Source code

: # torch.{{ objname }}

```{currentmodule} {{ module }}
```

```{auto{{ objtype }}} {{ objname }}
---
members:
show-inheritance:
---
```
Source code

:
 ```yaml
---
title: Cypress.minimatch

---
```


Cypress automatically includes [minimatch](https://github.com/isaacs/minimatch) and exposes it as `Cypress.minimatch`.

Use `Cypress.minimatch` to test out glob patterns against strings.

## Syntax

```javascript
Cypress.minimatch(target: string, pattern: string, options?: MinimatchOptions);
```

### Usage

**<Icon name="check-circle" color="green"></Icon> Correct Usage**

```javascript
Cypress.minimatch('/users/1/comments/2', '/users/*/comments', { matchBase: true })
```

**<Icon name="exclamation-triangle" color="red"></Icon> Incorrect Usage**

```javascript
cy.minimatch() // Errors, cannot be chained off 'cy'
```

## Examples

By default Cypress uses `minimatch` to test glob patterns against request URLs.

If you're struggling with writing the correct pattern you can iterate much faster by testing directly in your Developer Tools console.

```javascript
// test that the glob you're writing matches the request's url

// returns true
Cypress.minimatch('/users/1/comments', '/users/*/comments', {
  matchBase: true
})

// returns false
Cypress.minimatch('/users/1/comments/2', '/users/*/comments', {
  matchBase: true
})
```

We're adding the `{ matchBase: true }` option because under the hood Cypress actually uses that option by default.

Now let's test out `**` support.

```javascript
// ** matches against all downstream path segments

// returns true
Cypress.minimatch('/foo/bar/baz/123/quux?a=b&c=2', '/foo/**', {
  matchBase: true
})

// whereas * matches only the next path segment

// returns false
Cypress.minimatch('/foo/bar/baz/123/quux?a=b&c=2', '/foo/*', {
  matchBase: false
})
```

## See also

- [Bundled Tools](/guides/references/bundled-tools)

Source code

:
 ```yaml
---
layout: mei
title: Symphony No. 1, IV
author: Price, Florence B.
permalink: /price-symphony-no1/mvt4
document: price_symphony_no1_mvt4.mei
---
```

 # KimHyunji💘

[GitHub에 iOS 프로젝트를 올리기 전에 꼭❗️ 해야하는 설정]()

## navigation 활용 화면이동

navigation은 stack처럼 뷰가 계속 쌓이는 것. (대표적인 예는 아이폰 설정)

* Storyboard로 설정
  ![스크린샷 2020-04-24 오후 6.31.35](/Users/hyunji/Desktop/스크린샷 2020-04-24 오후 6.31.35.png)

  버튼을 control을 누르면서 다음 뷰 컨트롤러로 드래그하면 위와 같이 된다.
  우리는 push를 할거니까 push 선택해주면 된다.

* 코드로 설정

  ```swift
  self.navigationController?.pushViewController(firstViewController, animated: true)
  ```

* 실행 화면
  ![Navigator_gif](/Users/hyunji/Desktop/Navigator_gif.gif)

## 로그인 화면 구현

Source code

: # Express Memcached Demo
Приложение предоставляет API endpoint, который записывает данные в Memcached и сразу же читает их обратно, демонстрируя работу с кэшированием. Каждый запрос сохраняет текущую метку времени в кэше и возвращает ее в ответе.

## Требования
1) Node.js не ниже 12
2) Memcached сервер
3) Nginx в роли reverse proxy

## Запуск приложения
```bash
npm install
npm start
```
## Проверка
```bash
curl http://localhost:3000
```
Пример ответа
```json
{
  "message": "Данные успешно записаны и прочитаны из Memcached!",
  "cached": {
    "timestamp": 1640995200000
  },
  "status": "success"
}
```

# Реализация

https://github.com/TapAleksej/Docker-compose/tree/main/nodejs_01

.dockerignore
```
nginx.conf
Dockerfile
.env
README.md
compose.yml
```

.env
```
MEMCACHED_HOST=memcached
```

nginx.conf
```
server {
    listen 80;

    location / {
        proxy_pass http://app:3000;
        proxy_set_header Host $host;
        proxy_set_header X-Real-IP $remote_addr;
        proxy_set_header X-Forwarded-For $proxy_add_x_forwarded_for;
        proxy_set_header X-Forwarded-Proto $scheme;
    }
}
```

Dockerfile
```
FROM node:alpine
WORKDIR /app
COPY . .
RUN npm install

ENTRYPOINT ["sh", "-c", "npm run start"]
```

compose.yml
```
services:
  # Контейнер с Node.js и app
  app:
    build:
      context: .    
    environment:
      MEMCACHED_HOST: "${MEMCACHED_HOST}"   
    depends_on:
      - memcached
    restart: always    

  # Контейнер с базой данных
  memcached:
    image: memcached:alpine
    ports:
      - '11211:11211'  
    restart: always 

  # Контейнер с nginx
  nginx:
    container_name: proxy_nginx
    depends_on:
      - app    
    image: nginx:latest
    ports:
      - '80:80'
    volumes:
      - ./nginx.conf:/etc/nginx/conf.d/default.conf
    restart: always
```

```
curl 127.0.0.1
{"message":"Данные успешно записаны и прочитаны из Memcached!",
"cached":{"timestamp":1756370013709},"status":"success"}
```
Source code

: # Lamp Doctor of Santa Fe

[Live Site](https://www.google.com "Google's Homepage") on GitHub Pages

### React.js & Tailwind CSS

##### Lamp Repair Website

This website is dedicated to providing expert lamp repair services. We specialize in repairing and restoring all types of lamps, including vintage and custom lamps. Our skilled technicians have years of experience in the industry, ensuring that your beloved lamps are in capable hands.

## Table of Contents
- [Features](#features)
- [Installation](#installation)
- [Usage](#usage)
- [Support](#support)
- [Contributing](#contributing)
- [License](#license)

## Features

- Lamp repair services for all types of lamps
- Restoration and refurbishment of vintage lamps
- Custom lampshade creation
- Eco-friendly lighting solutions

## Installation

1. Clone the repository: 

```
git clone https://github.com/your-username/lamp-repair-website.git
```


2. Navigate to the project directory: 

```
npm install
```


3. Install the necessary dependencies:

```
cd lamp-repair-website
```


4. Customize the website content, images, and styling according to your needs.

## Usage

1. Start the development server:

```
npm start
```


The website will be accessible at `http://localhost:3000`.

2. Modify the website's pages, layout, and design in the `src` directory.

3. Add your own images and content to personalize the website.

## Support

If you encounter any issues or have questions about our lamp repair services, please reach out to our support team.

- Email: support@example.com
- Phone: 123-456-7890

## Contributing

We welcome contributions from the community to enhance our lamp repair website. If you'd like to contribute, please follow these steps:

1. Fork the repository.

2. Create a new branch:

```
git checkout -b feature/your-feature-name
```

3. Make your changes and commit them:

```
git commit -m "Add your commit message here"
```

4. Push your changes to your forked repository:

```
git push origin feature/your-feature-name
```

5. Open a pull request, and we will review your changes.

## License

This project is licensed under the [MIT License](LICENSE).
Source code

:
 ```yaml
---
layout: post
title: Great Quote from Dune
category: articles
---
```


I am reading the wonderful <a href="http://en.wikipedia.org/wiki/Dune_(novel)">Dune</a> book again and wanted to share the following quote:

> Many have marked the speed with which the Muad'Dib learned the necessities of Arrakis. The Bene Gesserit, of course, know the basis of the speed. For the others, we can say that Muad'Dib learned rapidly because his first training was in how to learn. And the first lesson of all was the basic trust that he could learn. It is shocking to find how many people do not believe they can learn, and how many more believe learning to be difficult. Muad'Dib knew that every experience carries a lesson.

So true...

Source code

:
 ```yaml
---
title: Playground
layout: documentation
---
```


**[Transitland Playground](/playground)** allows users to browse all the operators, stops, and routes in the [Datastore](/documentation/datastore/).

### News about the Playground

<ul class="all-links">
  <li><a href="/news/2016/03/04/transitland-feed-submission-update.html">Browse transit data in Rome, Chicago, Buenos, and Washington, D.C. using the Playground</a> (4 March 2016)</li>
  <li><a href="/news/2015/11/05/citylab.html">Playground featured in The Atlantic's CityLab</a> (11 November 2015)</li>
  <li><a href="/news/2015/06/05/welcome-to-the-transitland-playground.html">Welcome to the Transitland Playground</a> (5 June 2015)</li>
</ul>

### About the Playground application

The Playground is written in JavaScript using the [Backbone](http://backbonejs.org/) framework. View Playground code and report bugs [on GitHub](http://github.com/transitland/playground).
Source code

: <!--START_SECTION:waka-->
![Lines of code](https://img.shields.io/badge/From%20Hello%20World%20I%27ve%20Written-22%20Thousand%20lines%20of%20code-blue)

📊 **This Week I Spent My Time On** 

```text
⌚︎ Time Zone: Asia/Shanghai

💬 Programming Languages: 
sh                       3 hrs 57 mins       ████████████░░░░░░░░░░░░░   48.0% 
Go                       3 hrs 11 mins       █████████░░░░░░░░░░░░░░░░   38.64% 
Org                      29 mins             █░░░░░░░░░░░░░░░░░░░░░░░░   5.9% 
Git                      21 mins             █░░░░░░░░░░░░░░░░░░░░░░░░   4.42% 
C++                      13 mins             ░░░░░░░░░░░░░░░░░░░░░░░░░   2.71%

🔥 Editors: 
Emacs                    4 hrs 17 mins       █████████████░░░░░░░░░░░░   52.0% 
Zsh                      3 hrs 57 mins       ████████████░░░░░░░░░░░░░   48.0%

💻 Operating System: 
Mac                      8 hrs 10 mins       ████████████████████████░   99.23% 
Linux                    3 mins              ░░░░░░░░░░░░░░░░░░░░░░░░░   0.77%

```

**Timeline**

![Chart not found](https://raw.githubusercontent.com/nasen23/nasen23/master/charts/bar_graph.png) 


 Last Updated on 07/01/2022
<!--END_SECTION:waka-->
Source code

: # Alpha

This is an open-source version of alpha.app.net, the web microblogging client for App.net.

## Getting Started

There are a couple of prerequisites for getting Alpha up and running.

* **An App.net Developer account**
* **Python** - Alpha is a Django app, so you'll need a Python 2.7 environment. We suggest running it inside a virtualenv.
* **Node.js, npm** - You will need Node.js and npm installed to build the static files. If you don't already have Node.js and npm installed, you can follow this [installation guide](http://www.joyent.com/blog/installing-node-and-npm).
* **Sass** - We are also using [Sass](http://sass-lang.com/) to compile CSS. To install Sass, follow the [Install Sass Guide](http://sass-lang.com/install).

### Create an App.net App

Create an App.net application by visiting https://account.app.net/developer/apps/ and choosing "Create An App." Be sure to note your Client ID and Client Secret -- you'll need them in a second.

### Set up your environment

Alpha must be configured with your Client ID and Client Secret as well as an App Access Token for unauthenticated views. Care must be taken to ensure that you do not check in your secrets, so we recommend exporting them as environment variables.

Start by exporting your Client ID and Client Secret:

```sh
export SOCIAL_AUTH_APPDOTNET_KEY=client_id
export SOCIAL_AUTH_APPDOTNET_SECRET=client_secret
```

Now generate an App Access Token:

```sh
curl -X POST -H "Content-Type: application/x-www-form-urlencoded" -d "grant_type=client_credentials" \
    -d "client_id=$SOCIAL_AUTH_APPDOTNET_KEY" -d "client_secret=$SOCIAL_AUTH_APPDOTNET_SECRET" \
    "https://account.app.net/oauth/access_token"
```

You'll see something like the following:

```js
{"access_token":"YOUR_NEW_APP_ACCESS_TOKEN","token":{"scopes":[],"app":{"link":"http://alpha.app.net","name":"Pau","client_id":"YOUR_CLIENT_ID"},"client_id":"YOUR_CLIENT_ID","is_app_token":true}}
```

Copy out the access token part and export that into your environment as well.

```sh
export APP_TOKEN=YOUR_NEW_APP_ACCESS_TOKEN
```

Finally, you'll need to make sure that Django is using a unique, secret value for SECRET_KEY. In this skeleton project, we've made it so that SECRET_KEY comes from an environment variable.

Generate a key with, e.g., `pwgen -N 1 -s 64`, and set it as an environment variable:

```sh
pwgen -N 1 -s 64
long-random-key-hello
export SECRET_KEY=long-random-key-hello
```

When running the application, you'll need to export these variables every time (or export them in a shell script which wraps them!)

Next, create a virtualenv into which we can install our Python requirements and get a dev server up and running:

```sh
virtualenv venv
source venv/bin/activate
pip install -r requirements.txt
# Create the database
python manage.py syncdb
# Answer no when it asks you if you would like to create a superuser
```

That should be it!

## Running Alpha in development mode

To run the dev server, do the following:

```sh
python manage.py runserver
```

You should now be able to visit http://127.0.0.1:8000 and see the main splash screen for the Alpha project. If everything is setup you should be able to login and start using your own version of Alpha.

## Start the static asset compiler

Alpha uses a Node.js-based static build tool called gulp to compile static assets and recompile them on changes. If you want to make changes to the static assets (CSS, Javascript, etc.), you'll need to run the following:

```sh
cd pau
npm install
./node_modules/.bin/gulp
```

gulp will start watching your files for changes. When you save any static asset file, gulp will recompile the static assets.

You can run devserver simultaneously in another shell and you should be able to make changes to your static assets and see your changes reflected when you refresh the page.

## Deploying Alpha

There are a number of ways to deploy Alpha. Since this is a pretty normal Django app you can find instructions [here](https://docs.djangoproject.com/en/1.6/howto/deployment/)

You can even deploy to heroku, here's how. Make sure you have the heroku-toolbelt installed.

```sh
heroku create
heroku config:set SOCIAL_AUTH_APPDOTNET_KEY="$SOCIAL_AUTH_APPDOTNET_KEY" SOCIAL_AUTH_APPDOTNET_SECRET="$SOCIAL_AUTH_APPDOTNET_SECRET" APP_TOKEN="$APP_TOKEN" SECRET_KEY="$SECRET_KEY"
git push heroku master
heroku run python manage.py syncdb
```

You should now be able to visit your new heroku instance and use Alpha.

_Work to be completed_
Show every line from the entries above in which the word "writing" appears.

_Result for this task_
If you're struggling with writing the correct pattern you can iterate much faster by testing directly in your Developer Tools console.
// test that the glob you're writing matches the request's url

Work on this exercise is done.